### SOURCE RECORDS:
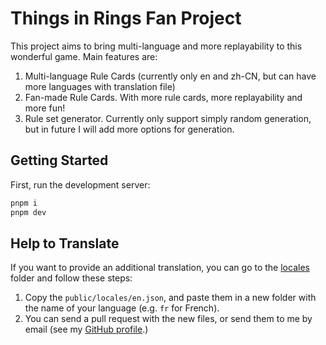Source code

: # Things in Rings Fan Project

This project aims to bring multi-language and more replayability to this wonderful game.
Main features are:

1. Multi-language Rule Cards (currently only en and zh-CN, but can have more languages with translation file)
2. Fan-made Rule Cards. With more rule cards, more replayability and more fun!
3. Rule set generator. Currently only support simply random generation, but in future I will add more options for generation.

## Getting Started

First, run the development server:

```bash
pnpm i
pnpm dev
```

## Help to Translate

If you want to provide an additional translation, you can go to the [locales](https://github.com/Ender-Wiggin2019/Things-In-Rings/tree/main/public/locales) folder and follow these steps:

1. Copy the `public/locales/en.json`, and paste them in a new folder with the name of your language (e.g. `fr` for French).
2. You can send a pull request with the new files, or send them to me by email (see my [GitHub profile](https://github.com/Ender-Wiggin2019).)
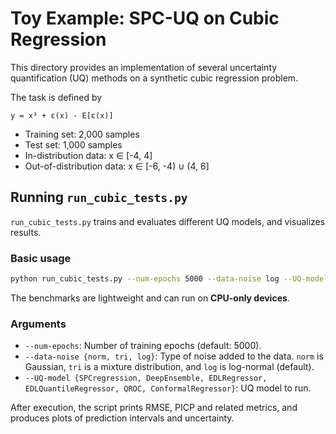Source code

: # Toy Example: SPC-UQ on Cubic Regression

This directory provides an implementation of several uncertainty quantification (UQ) methods on a synthetic cubic regression problem.

The task is defined by

    y = x³ + ε(x) - E[ε(x)]

- Training set: 2,000 samples
- Test set: 1,000 samples
- In-distribution data: x ∈ [-4, 4]
- Out-of-distribution data: x ∈ [-6, -4) ∪ (4, 6]

## Running `run_cubic_tests.py`

`run_cubic_tests.py` trains and evaluates different UQ models, and visualizes results.

### Basic usage

```bash
python run_cubic_tests.py --num-epochs 5000 --data-noise log --UQ-model SPCregression
```
The benchmarks are lightweight and can run on **CPU-only devices**.  

### Arguments

- `--num-epochs`: Number of training epochs (default: 5000).
- `--data-noise {norm, tri, log}`: Type of noise added to the data. `norm` is Gaussian, `tri` is a mixture distribution, and `log` is log-normal (default).
- `--UQ-model {SPCregression, DeepEnsemble, EDLRegressor, EDLQuantileRegressor, QROC, ConformalRegressor}`: UQ model to run.

After execution, the script prints RMSE, PICP and related metrics, and produces plots of prediction intervals and uncertainty.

### TASK PROMPT:
Keep the pictures out and repeat exactly the lines from the beginning of the data through the line that contains "1. Multi-language Rule", both ends included.

### SOLVED EXERCISE:
Source code

: # Things in Rings Fan Project

This project aims to bring multi-language and more replayability to this wonderful game.
Main features are:

1. Multi-language Rule Cards (currently only en and zh-CN, but can have more languages with translation file)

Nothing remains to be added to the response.